### Assignment
Print the data below exactly, but only the lines from the one containing "- Upsert Series/Season/Episode" down to the one containing "## My Hobbies", inclusive.

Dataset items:
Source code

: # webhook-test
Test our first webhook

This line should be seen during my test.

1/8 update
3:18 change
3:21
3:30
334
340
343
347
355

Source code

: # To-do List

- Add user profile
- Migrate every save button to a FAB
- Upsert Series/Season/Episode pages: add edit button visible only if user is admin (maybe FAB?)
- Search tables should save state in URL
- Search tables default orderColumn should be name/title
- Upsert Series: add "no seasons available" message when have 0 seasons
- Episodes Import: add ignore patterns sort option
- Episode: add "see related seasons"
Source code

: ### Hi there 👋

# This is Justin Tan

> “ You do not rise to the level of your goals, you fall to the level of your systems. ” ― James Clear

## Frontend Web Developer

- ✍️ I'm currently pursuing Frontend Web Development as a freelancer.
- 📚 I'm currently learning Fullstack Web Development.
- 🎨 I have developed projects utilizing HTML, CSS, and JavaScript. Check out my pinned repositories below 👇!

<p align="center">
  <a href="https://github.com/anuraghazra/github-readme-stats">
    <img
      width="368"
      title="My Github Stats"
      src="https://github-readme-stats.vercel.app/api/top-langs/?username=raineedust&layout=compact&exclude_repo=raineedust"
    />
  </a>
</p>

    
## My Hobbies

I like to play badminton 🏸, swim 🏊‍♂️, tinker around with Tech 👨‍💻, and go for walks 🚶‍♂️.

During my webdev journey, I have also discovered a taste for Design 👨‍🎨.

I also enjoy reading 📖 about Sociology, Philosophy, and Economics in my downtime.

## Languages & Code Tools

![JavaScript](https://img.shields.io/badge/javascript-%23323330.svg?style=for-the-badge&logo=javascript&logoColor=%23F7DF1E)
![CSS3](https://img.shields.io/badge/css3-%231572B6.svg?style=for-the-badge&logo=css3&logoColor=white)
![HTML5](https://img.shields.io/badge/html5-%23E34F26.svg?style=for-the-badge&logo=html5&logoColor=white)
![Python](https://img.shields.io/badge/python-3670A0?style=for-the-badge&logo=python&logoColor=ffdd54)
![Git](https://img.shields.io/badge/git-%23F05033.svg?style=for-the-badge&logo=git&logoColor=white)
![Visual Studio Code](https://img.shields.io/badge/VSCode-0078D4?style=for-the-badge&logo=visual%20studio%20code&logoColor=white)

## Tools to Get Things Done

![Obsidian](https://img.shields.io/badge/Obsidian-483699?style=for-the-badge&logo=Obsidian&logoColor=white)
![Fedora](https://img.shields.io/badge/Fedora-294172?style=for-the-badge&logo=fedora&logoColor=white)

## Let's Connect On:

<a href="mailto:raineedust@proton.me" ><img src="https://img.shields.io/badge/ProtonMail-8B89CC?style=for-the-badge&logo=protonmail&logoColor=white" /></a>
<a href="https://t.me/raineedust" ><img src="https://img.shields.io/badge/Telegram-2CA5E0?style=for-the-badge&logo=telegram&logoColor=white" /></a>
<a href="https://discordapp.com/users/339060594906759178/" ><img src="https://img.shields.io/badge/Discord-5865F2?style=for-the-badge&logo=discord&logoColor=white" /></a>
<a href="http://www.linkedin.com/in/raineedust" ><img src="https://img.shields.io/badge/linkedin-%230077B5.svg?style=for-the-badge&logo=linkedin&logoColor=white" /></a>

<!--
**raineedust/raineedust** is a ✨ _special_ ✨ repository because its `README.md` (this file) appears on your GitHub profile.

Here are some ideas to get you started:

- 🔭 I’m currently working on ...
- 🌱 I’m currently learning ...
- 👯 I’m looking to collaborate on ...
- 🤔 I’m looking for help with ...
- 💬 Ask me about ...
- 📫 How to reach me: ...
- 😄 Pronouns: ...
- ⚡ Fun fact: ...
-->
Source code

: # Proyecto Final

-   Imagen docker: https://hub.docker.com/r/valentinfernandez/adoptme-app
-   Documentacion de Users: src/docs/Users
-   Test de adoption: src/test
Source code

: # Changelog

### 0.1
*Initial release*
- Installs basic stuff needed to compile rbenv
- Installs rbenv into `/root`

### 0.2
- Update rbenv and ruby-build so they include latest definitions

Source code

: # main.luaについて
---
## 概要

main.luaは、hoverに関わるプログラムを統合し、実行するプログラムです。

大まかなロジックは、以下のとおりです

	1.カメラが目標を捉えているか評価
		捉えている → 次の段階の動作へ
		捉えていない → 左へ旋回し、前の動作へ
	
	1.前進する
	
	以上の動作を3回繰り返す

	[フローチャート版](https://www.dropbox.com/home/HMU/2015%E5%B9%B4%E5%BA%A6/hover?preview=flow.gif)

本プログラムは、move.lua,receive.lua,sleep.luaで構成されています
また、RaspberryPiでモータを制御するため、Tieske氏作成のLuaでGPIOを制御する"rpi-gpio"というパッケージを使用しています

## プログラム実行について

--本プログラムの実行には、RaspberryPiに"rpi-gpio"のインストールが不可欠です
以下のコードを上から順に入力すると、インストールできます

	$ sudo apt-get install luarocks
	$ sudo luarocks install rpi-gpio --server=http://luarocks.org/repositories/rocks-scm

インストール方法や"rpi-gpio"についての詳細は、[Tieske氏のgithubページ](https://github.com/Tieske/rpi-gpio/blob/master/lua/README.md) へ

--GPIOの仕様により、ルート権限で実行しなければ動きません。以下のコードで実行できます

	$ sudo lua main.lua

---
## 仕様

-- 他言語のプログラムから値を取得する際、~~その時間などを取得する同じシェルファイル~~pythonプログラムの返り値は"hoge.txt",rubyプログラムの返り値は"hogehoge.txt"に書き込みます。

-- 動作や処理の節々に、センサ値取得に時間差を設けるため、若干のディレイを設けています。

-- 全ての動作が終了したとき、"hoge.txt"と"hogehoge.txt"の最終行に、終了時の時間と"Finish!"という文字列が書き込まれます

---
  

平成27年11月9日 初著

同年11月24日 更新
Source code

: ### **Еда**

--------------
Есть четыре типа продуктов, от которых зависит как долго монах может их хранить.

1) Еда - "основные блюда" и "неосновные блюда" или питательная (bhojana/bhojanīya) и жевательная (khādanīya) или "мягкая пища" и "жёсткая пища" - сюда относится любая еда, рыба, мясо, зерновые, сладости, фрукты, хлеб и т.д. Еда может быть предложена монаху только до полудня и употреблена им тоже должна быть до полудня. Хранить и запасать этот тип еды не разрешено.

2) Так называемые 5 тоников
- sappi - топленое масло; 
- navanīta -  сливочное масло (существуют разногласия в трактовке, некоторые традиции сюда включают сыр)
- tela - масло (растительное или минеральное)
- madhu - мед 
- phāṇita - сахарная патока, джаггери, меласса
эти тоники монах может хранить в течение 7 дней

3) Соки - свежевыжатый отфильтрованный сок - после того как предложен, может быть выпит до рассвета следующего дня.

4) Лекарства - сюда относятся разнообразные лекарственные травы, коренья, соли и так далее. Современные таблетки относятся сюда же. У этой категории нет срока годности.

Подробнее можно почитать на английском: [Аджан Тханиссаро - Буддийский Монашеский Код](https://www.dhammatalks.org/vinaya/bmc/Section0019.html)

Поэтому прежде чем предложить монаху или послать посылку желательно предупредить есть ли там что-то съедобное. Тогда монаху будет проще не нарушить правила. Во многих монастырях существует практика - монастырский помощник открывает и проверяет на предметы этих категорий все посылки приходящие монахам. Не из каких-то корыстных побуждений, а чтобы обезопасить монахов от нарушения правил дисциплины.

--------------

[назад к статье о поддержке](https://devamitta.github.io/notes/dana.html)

### Reply to the exercise
- Upsert Series/Season/Episode pages: add edit button visible only if user is admin (maybe FAB?)
- Search tables should save state in URL
- Search tables default orderColumn should be name/title
- Upsert Series: add "no seasons available" message when have 0 seasons
- Episodes Import: add ignore patterns sort option
- Episode: add "see related seasons"
Source code

: ### Hi there 👋

# This is Justin Tan

> “ You do not rise to the level of your goals, you fall to the level of your systems. ” ― James Clear

## Frontend Web Developer

- ✍️ I'm currently pursuing Frontend Web Development as a freelancer.
- 📚 I'm currently learning Fullstack Web Development.
- 🎨 I have developed projects utilizing HTML, CSS, and JavaScript. Check out my pinned repositories below 👇!

<p align="center">
  <a href="https://github.com/anuraghazra/github-readme-stats">
    <img
      width="368"
      title="My Github Stats"
      src="https://github-readme-stats.vercel.app/api/top-langs/?username=raineedust&layout=compact&exclude_repo=raineedust"
    />
  </a>
</p>

    
## My Hobbies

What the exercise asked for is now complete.